• How to complete this task:
Whenever a line in the records below contains "node", pick it out.

---*---

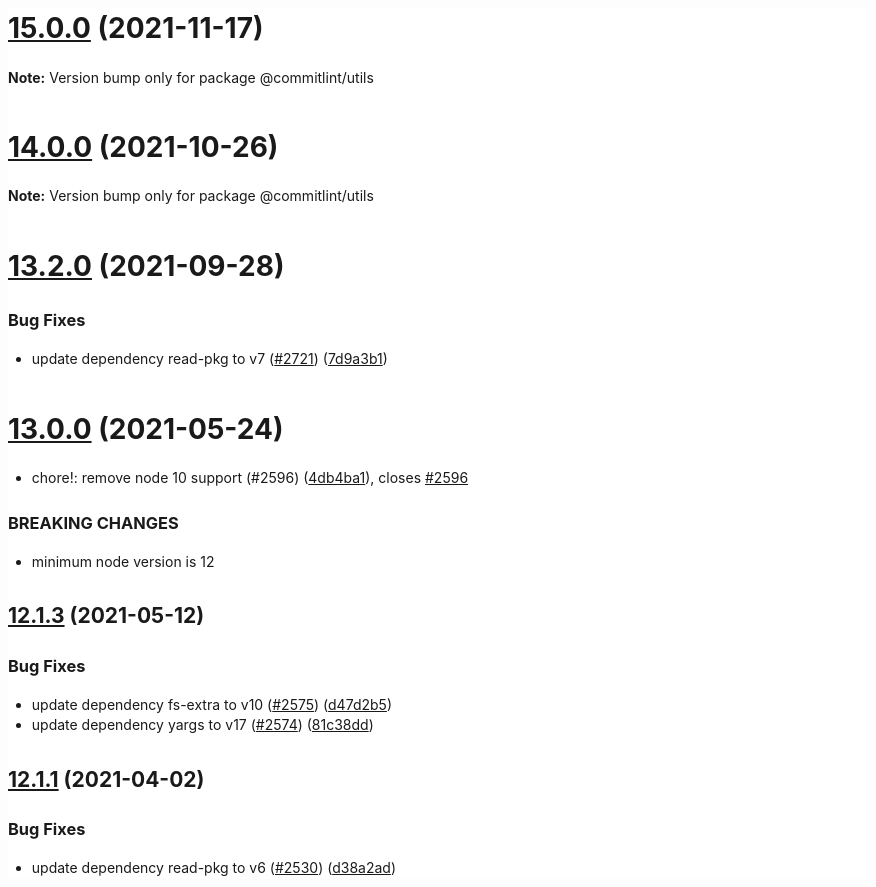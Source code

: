 # [15.0.0](https://github.com/nholuongut/commitlint/compare/v14.2.0...v15.0.0) (2021-11-17)

**Note:** Version bump only for package @commitlint/utils

# [14.0.0](https://github.com/nholuongut/commitlint/compare/v13.2.1...v14.0.0) (2021-10-26)

**Note:** Version bump only for package @commitlint/utils

# [13.2.0](https://github.com/nholuongut/commitlint/compare/v13.1.0...v13.2.0) (2021-09-28)

### Bug Fixes

- update dependency read-pkg to v7 ([#2721](https://github.com/nholuongut/commitlint/issues/2721)) ([7d9a3b1](https://github.com/nholuongut/commitlint/commit/7d9a3b1f2ab41c598f4d23d96805f86a4d41ae09))

# [13.0.0](https://github.com/nholuongut/commitlint/compare/v12.1.4...v13.0.0) (2021-05-24)

- chore!: remove node 10 support (#2596) ([4db4ba1](https://github.com/nholuongut/commitlint/commit/4db4ba1b0b312410a0f62100a93a80c246a6c410)), closes [#2596](https://github.com/nholuongut/commitlint/issues/2596)

### BREAKING CHANGES

- minimum node version is 12

## [12.1.3](https://github.com/nholuongut/commitlint/compare/v12.1.2...v12.1.3) (2021-05-12)

### Bug Fixes

- update dependency fs-extra to v10 ([#2575](https://github.com/nholuongut/commitlint/issues/2575)) ([d47d2b5](https://github.com/nholuongut/commitlint/commit/d47d2b595b980adadd4fb8ff198c1914caeff18f))
- update dependency yargs to v17 ([#2574](https://github.com/nholuongut/commitlint/issues/2574)) ([81c38dd](https://github.com/nholuongut/commitlint/commit/81c38ddf15f239b525f673b26b2ee6606f2ee8f6))

## [12.1.1](https://github.com/nholuongut/commitlint/compare/v12.1.0...v12.1.1) (2021-04-02)

### Bug Fixes

- update dependency read-pkg to v6 ([#2530](https://github.com/nholuongut/commitlint/issues/2530)) ([d38a2ad](https://github.com/nholuongut/commitlint/commit/d38a2adc07f4cd6dad48aadbb73f2f1d3740e689))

---*---

• Reply:
- chore!: remove node 10 support (#2596) ([4db4ba1](https://github.com/nholuongut/commitlint/commit/4db4ba1b0b312410a0f62100a93a80c246a6c410)), closes [#2596](https://github.com/nholuongut/commitlint/issues/2596)
- minimum node version is 12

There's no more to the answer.